Woodruff School of Mechanical Engineering
Electric Vehicles Will Save the World
Dr. James Fenton
University of Central Florida
Friday, May 5, 2017 at 11:00:00 AM
MARC Building, Room Auditorium
Seung Woo Lee
There are over 20 models of electric vehicles that are so efficient they cost the gasoline equivalent of $0.84 a gallon to operate using residential electricity of 12.5¢/kWh. Residential PV can now be installed on your roof at $2W through Solar Coops [4¢/kWh (with the ITC credit), 1/3 the price of residential electricity or at the gasoline equivalent of $0.27 a gallon, 1/9 the price of gasoline]. As prices for solar and EVs continue to decrease, and as range anxiety is eliminated through 200 mile range EVs, consumer adoption rates for both technologies will increase dramatically, resulting in an integration of solar energy, energy efficient buildings and electric transportation infrastructure.
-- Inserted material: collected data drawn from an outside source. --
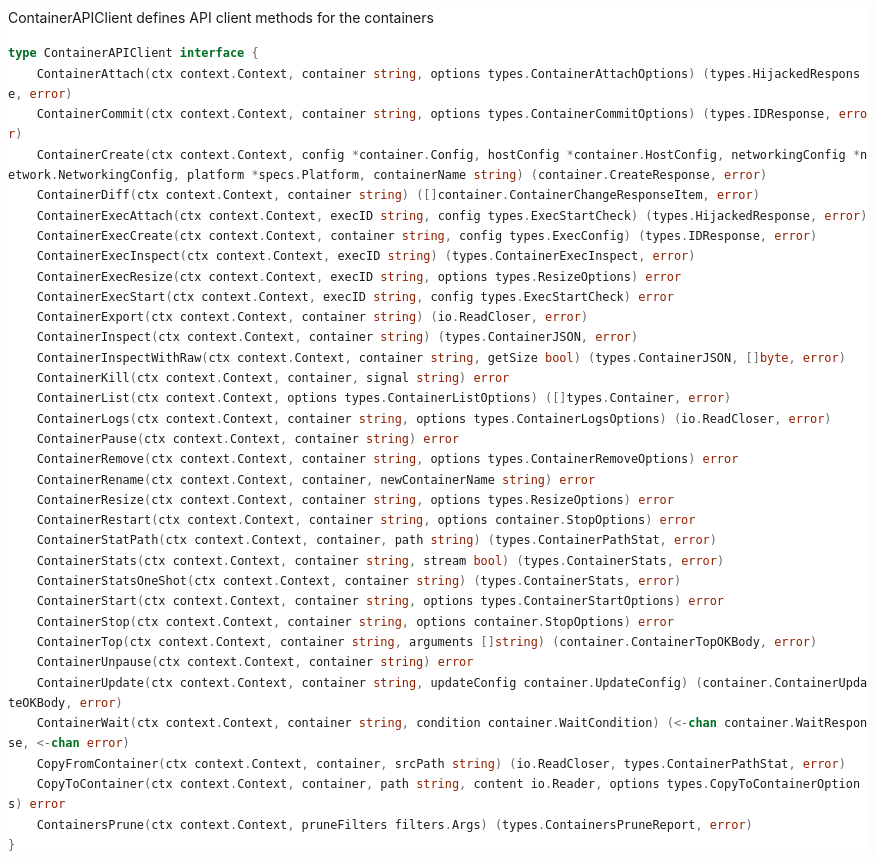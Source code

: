 ContainerAPIClient defines API client methods for the containers

```go
type ContainerAPIClient interface {
    ContainerAttach(ctx context.Context, container string, options types.ContainerAttachOptions) (types.HijackedResponse, error)
    ContainerCommit(ctx context.Context, container string, options types.ContainerCommitOptions) (types.IDResponse, error)
    ContainerCreate(ctx context.Context, config *container.Config, hostConfig *container.HostConfig, networkingConfig *network.NetworkingConfig, platform *specs.Platform, containerName string) (container.CreateResponse, error)
    ContainerDiff(ctx context.Context, container string) ([]container.ContainerChangeResponseItem, error)
    ContainerExecAttach(ctx context.Context, execID string, config types.ExecStartCheck) (types.HijackedResponse, error)
    ContainerExecCreate(ctx context.Context, container string, config types.ExecConfig) (types.IDResponse, error)
    ContainerExecInspect(ctx context.Context, execID string) (types.ContainerExecInspect, error)
    ContainerExecResize(ctx context.Context, execID string, options types.ResizeOptions) error
    ContainerExecStart(ctx context.Context, execID string, config types.ExecStartCheck) error
    ContainerExport(ctx context.Context, container string) (io.ReadCloser, error)
    ContainerInspect(ctx context.Context, container string) (types.ContainerJSON, error)
    ContainerInspectWithRaw(ctx context.Context, container string, getSize bool) (types.ContainerJSON, []byte, error)
    ContainerKill(ctx context.Context, container, signal string) error
    ContainerList(ctx context.Context, options types.ContainerListOptions) ([]types.Container, error)
    ContainerLogs(ctx context.Context, container string, options types.ContainerLogsOptions) (io.ReadCloser, error)
    ContainerPause(ctx context.Context, container string) error
    ContainerRemove(ctx context.Context, container string, options types.ContainerRemoveOptions) error
    ContainerRename(ctx context.Context, container, newContainerName string) error
    ContainerResize(ctx context.Context, container string, options types.ResizeOptions) error
    ContainerRestart(ctx context.Context, container string, options container.StopOptions) error
    ContainerStatPath(ctx context.Context, container, path string) (types.ContainerPathStat, error)
    ContainerStats(ctx context.Context, container string, stream bool) (types.ContainerStats, error)
    ContainerStatsOneShot(ctx context.Context, container string) (types.ContainerStats, error)
    ContainerStart(ctx context.Context, container string, options types.ContainerStartOptions) error
    ContainerStop(ctx context.Context, container string, options container.StopOptions) error
    ContainerTop(ctx context.Context, container string, arguments []string) (container.ContainerTopOKBody, error)
    ContainerUnpause(ctx context.Context, container string) error
    ContainerUpdate(ctx context.Context, container string, updateConfig container.UpdateConfig) (container.ContainerUpdateOKBody, error)
    ContainerWait(ctx context.Context, container string, condition container.WaitCondition) (<-chan container.WaitResponse, <-chan error)
    CopyFromContainer(ctx context.Context, container, srcPath string) (io.ReadCloser, types.ContainerPathStat, error)
    CopyToContainer(ctx context.Context, container, path string, content io.Reader, options types.CopyToContainerOptions) error
    ContainersPrune(ctx context.Context, pruneFilters filters.Args) (types.ContainersPruneReport, error)
}
```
Will we get out in front and surf the wave created by the solar and EV tsunami or will we drown? New and Retrofitted Net-Zero Energy Homes with additional PV for EV use are more than cost effective today. Plug-in EVs through Vehicle 2 Grid (V2G) connections can meet frequency regulation and peak shaving requirements. Unfortunately, Load shifting and back-up power require 1000’s of plug-in EVs, while fuel cell plug-in hybrid electric vehicles (FC-PHEVs) can participate in all grid services and meet energy needs with 10’s of FC-PHEVs and tanks. To meet new demands (EV charging) and address old issues (solar variability), hydrogen may be employed as an energy source (fuel cells) or energy sink (electrolysis). Both the production and consumption of hydrogen may occur at community levels to support EV charging as well as meet local energy demands.
James M. Fenton is the Director of the University of Central Florida’s Florida Solar Energy Center (FSEC), where he leads a staff of 100 in the research and development of energy technologies that enhance Florida's and the nation's economy and environment and educate the public, students and practitioners on the results of the research. FSEC leads national programs funded by the U.S. Departments’ of Energy and Transportation in: “Building America” energy efficient homes, Photovoltaic Manufacturing, Hot-Humid PV testing of large-scale PV to show bankability, Solar-Ready Vets and train-the-trainers education for solar installations, programs to decease the soft-costs of PV installation, Electric Vehicle Transportation (U.S. DOT’s only EV Transportation Center) and “Clean Cities” (alternative fuel transportation). He received his PhD in Chemical Engineering from the University of Illinois in 1984 and his BS from UCLA in 1979. He is serving as Secretary of The Electrochemical Society, an Electrochemical Society Fellow and received the Research Award of the Electrochemical Society’s Energy Technology Division in May 2014 for his work on Automobile Proton Exchange Membrane Fuel Cells. He is the author of over 200 publications.